Director Edmond T Gréville’s 1948 British black and white crime thriller film Noose [The Silk Noose] stars Carole Landis in her final movie, Nigel Patrick, Derek Farr, Joseph Calleia, and Stanley Holloway.
Richard Llewellyn’s hit West End play Noose, about London Soho black marketeer wideboys, is turned into a capable and colourful American-style thriller, complete with visiting stars Joseph Calleia (as an Italian mob boss, black-market racketeer Sugiani) and Carole Landis (as an American intrepid reporter, Linda Medbury).
Among the British home team, Stanley Holloway scores as a Scotland Yard man, Inspector Kendall, as does Nigel Patrick as a fast-talking wideboy, Bar ‘Gorm’ Gorman, a cockney spiv character the actor regularly enjoyed playing as a change from his usual urbane persona. The actor’s real surname was Gorman: he was Nigel Dennis Patrick Wemyss-Gorman, here re-creating his hit stage role.
American fashion journalist Linda Medbury (Carole Landis) and her ex-British Commando army captain fiancé Captain Jumbo Hoyle (Derek Farr) try to bring black market racketeers to justice with the help of a gang from a local gym, Bason’s Gymnasium, run by Pudd’n Bason (John Slater). The gang also frequents the Blue Moon nightclub, run by Italian immigrant Sugiani.
It’s a shame about the cheap-looking production, but nevertheless there is a decent little yarn here and attractive performances from a nice, interesting cast, and it is all very flavoursome and rather well done.
Richard Llewellyn adapts his own play for the screen.
Llewellyn also wrote the popular 1939 novel that was made into the classic Hollywood film How Green Was My Valley. He also wrote the 1938 mystery play Poison Pen, which was made into the 1939 film Poison Pen starring Flora Robson, Ann Todd and Robert Newton.
Also in the cast are Hay Petrie, John Slater, Ruth Nixon, Carol van Derman, Leslie Bradley, Reginald Tate, Edward Rigby, John Salew, Robert Adair, Uriel Porter, Ella Retford, Brenda Hogan, Michael Ripper, Ben Williams, Kenneth Buckley, and Arthur Lovegrove.
It was shot in January and February 1948 at Teddington Studios, London.
Release date: 28 September 1948.
It was released in the United States as The Silk Noose.
Noose [The Silk Noose] is directed by Edmond T Gréville, runs 98 minutes, is made by Associated British Picture Corporation, is released by Pathé Pictures, is written by Richard Llewellyn, is shot in black and white by Hone Glendinning, is produced by Edward Dryhurst, is scored by Charles Williams, and is designed by Bernard Robinson.
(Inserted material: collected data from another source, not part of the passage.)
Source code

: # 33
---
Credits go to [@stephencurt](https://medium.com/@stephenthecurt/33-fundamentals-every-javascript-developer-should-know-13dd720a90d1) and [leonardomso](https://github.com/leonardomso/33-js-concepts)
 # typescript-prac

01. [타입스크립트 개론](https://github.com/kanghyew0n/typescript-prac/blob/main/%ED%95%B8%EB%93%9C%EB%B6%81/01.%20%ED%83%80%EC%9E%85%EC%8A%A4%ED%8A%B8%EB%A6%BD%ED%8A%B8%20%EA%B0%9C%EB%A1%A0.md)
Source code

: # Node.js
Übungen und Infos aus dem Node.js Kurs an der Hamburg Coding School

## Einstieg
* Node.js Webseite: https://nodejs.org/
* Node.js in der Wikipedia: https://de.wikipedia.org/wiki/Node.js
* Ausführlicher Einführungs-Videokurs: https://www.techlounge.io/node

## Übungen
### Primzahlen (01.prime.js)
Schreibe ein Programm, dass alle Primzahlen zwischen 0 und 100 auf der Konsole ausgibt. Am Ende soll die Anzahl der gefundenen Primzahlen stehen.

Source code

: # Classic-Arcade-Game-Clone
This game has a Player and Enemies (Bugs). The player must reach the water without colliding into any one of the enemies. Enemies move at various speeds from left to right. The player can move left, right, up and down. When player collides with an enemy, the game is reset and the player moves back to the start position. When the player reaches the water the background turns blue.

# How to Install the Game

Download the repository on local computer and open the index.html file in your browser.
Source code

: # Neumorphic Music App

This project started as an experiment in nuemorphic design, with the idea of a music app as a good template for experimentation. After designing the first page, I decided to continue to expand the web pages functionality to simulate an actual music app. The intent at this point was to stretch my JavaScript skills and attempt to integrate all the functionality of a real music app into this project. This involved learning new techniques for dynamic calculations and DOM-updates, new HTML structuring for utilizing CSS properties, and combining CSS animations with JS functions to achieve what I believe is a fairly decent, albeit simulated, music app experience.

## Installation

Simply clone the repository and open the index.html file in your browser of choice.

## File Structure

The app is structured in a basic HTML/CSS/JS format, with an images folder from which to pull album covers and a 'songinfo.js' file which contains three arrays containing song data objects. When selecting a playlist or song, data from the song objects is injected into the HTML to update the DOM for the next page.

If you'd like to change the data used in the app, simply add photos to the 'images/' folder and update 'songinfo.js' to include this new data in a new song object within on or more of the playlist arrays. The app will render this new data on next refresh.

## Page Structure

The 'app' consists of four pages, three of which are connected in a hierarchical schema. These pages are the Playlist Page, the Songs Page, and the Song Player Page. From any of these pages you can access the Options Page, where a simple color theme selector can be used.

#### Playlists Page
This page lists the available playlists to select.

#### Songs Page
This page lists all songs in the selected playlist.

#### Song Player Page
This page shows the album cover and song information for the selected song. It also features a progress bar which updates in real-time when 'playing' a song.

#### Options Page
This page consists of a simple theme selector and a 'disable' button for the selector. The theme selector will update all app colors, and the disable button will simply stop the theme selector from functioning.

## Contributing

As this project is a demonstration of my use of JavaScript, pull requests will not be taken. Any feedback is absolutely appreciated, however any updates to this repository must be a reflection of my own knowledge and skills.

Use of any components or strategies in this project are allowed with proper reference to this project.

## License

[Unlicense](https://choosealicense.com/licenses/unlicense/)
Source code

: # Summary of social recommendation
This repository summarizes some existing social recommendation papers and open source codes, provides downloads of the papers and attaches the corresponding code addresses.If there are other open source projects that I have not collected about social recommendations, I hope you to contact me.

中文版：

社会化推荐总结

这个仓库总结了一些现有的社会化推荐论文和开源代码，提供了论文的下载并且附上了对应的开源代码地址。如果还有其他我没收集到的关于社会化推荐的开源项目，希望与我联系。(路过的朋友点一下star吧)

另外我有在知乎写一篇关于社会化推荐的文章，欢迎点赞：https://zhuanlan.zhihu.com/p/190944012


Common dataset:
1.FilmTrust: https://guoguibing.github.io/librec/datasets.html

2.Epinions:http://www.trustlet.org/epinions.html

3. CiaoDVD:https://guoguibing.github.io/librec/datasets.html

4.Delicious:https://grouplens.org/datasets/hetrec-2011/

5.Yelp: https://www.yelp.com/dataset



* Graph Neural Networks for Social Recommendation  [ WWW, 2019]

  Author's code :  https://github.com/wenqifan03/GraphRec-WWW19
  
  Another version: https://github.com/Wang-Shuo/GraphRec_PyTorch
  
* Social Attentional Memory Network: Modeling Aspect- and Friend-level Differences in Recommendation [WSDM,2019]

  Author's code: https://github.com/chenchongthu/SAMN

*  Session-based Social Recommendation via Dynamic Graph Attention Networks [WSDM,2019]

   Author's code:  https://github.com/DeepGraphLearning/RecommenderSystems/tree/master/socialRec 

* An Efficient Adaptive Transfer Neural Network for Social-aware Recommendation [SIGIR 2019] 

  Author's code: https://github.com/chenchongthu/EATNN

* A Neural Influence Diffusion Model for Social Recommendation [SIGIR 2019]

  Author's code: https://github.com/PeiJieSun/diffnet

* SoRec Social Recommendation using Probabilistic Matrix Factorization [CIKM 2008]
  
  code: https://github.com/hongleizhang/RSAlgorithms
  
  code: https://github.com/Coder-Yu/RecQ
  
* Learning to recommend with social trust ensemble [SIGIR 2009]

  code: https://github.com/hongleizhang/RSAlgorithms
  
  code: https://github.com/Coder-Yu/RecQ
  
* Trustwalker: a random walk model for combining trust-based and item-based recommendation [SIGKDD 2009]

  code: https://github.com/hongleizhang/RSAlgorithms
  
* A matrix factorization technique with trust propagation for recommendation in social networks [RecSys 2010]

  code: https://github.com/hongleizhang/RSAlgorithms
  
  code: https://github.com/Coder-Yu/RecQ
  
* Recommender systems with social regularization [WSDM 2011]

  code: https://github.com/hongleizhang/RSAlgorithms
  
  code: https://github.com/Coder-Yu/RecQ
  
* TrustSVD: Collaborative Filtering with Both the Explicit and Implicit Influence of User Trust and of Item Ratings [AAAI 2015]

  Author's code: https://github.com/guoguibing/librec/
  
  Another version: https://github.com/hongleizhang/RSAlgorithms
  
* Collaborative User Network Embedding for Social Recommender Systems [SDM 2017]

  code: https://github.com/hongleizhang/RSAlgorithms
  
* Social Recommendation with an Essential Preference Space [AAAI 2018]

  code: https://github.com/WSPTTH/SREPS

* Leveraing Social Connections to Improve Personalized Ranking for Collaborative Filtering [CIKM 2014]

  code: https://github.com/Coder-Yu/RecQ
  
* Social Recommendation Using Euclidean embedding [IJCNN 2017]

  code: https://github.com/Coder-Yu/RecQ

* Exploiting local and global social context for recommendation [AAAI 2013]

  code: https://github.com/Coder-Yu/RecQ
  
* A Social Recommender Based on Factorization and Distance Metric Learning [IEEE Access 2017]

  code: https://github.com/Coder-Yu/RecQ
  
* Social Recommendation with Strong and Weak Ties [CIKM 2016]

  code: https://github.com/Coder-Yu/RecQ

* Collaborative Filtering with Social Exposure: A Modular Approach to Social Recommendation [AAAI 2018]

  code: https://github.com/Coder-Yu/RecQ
The cast are Carole Landis as Linda Medbury, Joseph Calleia as Sugiani, Derek Farr as Captain Jumbo Hoyle, Stanley Holloway as Inspector Rendall, Nigel Patrick as Bar ‘Gorm’ Gorman, John Slater as Pudd’n Bason, Edward Rigby as Slush, Leslie Bradley as Basher, Reginald Tate as The Editor, Hay Petrie as The Barber, John Salew as Greasey Anderson, Ruth Nixon as Annie Foss, Carol van Derman as Marcia Lane, Robert Adair, Uriel Porter, Ella Retford, Brenda Hogan, Michael Ripper, Ben Williams, Kenneth Buckley, and Arthur Lovegrove.
This was the final movie Carole Landis made before her death. She filmed Brass Monkey at Twickenham Studios in England in autumn 1947 and filmed Noose in January and February 1948.
Landis had landed a contract with 29th Century-Fox and begun a sexual relationship with studio boss Darryl F. Zanuck. But when Landis ended her relationship, her career suffered and she was given roles in B-movies. Her final two films, Brass Monkey and Noose, were both made in the UK and released in 1948.
Landis began a relationship with Rex Harrison, who was then married to Lilli Palmer. Harrison refused to divorce his wife for her. Unable to cope, Landis died by suicide on July 5, 1948 in her Pacific Palisades home by taking an overdose of Seconal. Harrison was the last person to see her, dining with her the night before. The next afternoon, Harrison and Landis’s maid discovered her on the bathroom floor. Harrison waited several hours before he called a doctor and the police.